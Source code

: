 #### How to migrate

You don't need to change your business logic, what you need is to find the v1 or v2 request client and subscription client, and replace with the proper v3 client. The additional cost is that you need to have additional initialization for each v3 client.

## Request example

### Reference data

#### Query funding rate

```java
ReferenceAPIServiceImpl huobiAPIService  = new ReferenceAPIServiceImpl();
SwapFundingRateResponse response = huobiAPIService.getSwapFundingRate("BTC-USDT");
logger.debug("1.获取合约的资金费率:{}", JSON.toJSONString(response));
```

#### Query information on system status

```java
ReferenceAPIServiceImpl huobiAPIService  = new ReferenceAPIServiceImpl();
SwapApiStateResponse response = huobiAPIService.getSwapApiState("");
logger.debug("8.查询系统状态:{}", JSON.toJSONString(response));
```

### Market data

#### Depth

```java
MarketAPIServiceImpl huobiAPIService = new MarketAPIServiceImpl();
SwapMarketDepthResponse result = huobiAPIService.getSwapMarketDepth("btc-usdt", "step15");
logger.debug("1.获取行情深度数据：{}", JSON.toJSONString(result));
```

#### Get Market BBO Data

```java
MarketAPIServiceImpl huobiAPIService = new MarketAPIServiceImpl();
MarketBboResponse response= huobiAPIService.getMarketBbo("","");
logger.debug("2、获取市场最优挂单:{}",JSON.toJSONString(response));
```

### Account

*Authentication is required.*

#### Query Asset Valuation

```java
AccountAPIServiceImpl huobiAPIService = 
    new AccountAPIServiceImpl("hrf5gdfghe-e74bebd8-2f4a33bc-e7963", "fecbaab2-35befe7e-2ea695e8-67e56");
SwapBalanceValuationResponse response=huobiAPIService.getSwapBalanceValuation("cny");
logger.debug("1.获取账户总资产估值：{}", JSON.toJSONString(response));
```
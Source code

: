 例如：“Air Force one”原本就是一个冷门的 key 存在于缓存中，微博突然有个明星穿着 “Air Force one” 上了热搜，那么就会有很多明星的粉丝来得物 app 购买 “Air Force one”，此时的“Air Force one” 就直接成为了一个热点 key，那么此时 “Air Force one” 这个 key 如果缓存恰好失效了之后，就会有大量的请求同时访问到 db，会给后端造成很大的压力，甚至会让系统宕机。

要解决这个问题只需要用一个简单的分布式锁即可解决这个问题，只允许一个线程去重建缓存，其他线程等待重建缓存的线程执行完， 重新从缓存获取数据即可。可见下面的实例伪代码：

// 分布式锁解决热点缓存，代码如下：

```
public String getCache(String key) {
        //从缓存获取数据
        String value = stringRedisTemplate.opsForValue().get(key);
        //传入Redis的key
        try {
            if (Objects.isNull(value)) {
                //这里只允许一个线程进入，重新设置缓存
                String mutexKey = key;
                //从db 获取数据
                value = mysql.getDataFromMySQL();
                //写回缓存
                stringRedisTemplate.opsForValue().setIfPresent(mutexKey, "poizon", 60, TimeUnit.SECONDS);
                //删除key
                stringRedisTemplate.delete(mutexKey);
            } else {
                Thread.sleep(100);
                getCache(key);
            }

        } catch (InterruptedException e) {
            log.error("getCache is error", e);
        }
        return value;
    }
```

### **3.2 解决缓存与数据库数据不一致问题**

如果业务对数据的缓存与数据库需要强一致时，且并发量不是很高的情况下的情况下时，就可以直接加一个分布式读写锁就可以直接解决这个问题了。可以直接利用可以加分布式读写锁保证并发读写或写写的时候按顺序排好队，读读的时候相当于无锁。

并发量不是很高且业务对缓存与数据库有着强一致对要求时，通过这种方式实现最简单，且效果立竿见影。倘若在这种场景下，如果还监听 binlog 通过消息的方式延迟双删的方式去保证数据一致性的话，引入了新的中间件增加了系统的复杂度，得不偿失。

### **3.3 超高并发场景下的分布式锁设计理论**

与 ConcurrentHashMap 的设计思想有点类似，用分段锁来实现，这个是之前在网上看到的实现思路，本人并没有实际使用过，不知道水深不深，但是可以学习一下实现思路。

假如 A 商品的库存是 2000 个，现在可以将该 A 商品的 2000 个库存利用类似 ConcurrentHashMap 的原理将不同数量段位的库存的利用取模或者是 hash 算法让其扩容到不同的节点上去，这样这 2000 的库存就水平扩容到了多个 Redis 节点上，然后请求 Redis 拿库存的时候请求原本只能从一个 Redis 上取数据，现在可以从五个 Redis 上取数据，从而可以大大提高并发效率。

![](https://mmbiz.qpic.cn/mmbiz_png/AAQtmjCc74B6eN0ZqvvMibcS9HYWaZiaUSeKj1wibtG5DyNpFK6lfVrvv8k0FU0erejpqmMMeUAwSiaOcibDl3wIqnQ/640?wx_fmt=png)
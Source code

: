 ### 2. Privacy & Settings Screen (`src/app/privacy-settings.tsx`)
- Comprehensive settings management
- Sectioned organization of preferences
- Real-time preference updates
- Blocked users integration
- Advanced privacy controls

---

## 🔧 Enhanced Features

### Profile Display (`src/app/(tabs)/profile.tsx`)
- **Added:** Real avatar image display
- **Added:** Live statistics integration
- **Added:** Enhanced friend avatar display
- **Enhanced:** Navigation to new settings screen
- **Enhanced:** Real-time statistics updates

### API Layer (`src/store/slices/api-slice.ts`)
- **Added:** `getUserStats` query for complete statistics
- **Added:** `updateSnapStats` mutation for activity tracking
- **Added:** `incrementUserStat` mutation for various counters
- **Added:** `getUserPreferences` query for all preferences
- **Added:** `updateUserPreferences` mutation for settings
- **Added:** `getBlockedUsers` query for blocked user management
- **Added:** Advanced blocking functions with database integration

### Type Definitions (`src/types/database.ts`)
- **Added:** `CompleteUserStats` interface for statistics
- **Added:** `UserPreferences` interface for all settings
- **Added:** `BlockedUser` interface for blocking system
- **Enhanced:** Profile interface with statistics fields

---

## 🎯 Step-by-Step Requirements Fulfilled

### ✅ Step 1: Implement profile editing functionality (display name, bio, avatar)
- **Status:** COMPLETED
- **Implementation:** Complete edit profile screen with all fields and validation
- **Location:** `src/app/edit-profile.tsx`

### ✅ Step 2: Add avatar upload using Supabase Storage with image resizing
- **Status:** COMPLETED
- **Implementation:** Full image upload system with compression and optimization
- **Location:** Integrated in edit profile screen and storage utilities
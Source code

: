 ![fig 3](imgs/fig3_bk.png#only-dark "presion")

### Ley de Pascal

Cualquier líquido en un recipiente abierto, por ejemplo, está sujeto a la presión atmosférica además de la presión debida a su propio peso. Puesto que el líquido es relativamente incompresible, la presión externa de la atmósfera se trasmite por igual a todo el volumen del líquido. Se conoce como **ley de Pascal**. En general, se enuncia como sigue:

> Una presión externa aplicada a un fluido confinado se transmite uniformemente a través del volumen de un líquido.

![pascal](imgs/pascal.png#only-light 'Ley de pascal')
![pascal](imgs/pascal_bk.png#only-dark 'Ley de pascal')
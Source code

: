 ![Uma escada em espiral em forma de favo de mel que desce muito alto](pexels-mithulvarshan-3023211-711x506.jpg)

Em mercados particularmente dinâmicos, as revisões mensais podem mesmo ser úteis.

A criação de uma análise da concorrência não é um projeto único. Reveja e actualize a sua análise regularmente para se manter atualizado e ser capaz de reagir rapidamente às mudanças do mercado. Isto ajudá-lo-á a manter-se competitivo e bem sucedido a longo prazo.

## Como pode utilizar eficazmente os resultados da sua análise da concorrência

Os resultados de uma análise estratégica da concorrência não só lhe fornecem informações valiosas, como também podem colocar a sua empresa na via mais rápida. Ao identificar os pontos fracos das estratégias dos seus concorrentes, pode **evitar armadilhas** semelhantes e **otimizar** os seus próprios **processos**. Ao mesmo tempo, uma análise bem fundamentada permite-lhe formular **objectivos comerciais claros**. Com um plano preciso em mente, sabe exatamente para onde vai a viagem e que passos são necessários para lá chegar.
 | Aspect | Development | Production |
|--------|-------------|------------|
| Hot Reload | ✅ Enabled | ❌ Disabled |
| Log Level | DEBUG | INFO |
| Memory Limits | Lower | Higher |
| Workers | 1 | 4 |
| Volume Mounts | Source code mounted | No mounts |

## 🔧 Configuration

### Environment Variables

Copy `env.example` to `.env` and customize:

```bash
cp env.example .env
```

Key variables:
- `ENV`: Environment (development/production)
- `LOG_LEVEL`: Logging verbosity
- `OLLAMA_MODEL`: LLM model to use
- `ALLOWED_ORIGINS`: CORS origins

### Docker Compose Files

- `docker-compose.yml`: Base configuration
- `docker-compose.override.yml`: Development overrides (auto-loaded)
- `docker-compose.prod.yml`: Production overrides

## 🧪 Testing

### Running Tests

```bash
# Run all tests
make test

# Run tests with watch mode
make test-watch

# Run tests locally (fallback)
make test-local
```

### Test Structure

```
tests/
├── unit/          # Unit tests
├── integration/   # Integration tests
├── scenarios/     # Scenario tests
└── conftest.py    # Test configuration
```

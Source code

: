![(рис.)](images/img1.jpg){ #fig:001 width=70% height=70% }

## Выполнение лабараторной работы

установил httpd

ACTIVITY: All lines from the opening of the listing above through the line that contains "key 如果缓存恰好失效了之后，就会有大量的请求同时访问到 db，会给后端造成很大的压力，甚至会让系统宕机。" should be given again exactly, and nothing more.

COMPLETED TASK:
Source code

: #### How to migrate

You don't need to change your business logic, what you need is to find the v1 or v2 request client and subscription client, and replace with the proper v3 client. The additional cost is that you need to have additional initialization for each v3 client.

## Request example

### Reference data

#### Query funding rate

```java
ReferenceAPIServiceImpl huobiAPIService  = new ReferenceAPIServiceImpl();
SwapFundingRateResponse response = huobiAPIService.getSwapFundingRate("BTC-USDT");
logger.debug("1.获取合约的资金费率:{}", JSON.toJSONString(response));
```

#### Query information on system status

```java
ReferenceAPIServiceImpl huobiAPIService  = new ReferenceAPIServiceImpl();
SwapApiStateResponse response = huobiAPIService.getSwapApiState("");
logger.debug("8.查询系统状态:{}", JSON.toJSONString(response));
```

### Market data

#### Depth

```java
MarketAPIServiceImpl huobiAPIService = new MarketAPIServiceImpl();
SwapMarketDepthResponse result = huobiAPIService.getSwapMarketDepth("btc-usdt", "step15");
logger.debug("1.获取行情深度数据：{}", JSON.toJSONString(result));
```

#### Get Market BBO Data

```java
MarketAPIServiceImpl huobiAPIService = new MarketAPIServiceImpl();
MarketBboResponse response= huobiAPIService.getMarketBbo("","");
logger.debug("2、获取市场最优挂单:{}",JSON.toJSONString(response));
```

### Account

*Authentication is required.*

#### Query Asset Valuation

```java
AccountAPIServiceImpl huobiAPIService = 
    new AccountAPIServiceImpl("hrf5gdfghe-e74bebd8-2f4a33bc-e7963", "fecbaab2-35befe7e-2ea695e8-67e56");
SwapBalanceValuationResponse response=huobiAPIService.getSwapBalanceValuation("cny");
logger.debug("1.获取账户总资产估值：{}", JSON.toJSONString(response));
```
Source code

: 例如：“Air Force one”原本就是一个冷门的 key 存在于缓存中，微博突然有个明星穿着 “Air Force one” 上了热搜，那么就会有很多明星的粉丝来得物 app 购买 “Air Force one”，此时的“Air Force one” 就直接成为了一个热点 key，那么此时 “Air Force one” 这个 key 如果缓存恰好失效了之后，就会有大量的请求同时访问到 db，会给后端造成很大的压力，甚至会让系统宕机。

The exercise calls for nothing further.